Material provided:
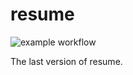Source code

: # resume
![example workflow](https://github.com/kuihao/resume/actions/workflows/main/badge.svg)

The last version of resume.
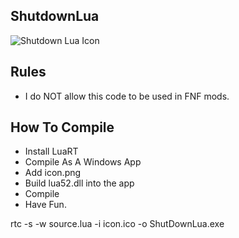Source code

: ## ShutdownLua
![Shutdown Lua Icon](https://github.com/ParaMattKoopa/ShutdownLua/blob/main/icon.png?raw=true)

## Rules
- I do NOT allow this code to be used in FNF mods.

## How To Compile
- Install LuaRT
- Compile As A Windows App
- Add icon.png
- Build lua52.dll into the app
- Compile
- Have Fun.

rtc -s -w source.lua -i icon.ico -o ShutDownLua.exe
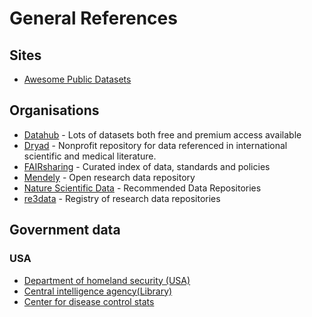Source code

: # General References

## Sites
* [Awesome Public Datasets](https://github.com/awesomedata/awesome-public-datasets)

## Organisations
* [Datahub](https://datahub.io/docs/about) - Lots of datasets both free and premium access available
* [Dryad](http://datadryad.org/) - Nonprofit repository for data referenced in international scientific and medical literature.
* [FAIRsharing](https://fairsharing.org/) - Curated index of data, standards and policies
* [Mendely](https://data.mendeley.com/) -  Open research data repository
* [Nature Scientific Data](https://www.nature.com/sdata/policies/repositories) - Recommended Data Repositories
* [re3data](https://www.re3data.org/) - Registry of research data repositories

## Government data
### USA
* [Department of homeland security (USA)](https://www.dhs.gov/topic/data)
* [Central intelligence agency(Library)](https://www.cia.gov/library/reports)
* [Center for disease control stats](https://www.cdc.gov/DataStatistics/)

How to complete this task: The lines from the beginning of the listing above through the line holding "- Compile As A Windows App" are to be duplicated exactly, and the pictures omitted.

Reply:
Source code

: # resume
![example workflow](https://github.com/kuihao/resume/actions/workflows/main/badge.svg)

The last version of resume.
Source code

: ## ShutdownLua
![Shutdown Lua Icon](https://github.com/ParaMattKoopa/ShutdownLua/blob/main/icon.png?raw=true)

## Rules
- I do NOT allow this code to be used in FNF mods.

## How To Compile
- Install LuaRT
- Compile As A Windows App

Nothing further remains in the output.